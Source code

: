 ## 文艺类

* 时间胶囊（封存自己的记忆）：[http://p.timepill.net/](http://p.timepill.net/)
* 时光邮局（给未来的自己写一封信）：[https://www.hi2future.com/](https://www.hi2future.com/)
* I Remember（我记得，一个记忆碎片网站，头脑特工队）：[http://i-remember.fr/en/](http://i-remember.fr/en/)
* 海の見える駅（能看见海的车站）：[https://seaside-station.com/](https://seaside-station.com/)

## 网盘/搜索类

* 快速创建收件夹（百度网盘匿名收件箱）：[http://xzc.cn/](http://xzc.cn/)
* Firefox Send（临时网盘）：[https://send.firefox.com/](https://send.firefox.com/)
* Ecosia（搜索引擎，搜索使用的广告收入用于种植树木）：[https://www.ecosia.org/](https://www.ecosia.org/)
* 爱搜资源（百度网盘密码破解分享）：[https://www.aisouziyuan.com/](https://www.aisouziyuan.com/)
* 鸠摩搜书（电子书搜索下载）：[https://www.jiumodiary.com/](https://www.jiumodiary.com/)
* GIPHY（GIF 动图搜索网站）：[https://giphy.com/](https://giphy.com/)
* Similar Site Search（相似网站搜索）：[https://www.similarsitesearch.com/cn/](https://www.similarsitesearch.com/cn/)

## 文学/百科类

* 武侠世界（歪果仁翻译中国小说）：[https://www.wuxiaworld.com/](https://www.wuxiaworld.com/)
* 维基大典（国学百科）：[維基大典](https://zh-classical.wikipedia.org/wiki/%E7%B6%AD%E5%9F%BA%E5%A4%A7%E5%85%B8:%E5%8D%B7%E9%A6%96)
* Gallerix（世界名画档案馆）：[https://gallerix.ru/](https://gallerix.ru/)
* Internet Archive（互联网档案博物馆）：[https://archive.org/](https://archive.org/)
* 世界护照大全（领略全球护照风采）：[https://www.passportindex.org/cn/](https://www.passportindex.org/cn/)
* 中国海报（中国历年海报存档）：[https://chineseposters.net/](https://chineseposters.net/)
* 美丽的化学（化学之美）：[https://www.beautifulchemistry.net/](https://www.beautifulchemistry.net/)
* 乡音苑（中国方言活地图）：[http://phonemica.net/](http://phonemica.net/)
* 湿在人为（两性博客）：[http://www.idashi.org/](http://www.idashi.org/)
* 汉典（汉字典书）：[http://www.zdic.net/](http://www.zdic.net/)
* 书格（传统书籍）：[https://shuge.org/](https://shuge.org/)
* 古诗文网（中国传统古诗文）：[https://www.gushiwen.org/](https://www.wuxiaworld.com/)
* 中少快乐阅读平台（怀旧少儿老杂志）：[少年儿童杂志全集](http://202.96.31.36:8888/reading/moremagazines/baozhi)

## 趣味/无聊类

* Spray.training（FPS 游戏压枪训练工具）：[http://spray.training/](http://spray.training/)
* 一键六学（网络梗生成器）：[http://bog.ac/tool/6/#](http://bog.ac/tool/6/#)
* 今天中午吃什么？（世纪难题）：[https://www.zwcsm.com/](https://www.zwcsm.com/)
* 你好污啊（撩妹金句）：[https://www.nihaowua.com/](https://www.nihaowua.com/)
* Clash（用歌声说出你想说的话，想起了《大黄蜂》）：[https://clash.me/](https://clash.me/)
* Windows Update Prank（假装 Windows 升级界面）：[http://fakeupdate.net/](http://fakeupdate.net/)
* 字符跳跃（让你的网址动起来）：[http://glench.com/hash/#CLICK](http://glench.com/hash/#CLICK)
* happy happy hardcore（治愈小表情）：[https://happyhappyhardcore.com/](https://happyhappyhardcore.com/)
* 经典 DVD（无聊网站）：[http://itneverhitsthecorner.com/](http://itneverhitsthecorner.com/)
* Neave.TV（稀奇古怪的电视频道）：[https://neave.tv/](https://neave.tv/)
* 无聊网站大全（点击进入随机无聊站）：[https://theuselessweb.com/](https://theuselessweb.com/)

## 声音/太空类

> **What to do**: Write out only what runs from the line holding "Windows Update Prank（假装" through the last line of the records, exactly as shown.

> **Response**:
* Windows Update Prank（假装 Windows 升级界面）：[http://fakeupdate.net/](http://fakeupdate.net/)
* 字符跳跃（让你的网址动起来）：[http://glench.com/hash/#CLICK](http://glench.com/hash/#CLICK)
* happy happy hardcore（治愈小表情）：[https://happyhappyhardcore.com/](https://happyhappyhardcore.com/)
* 经典 DVD（无聊网站）：[http://itneverhitsthecorner.com/](http://itneverhitsthecorner.com/)
* Neave.TV（稀奇古怪的电视频道）：[https://neave.tv/](https://neave.tv/)
* 无聊网站大全（点击进入随机无聊站）：[https://theuselessweb.com/](https://theuselessweb.com/)

## 声音/太空类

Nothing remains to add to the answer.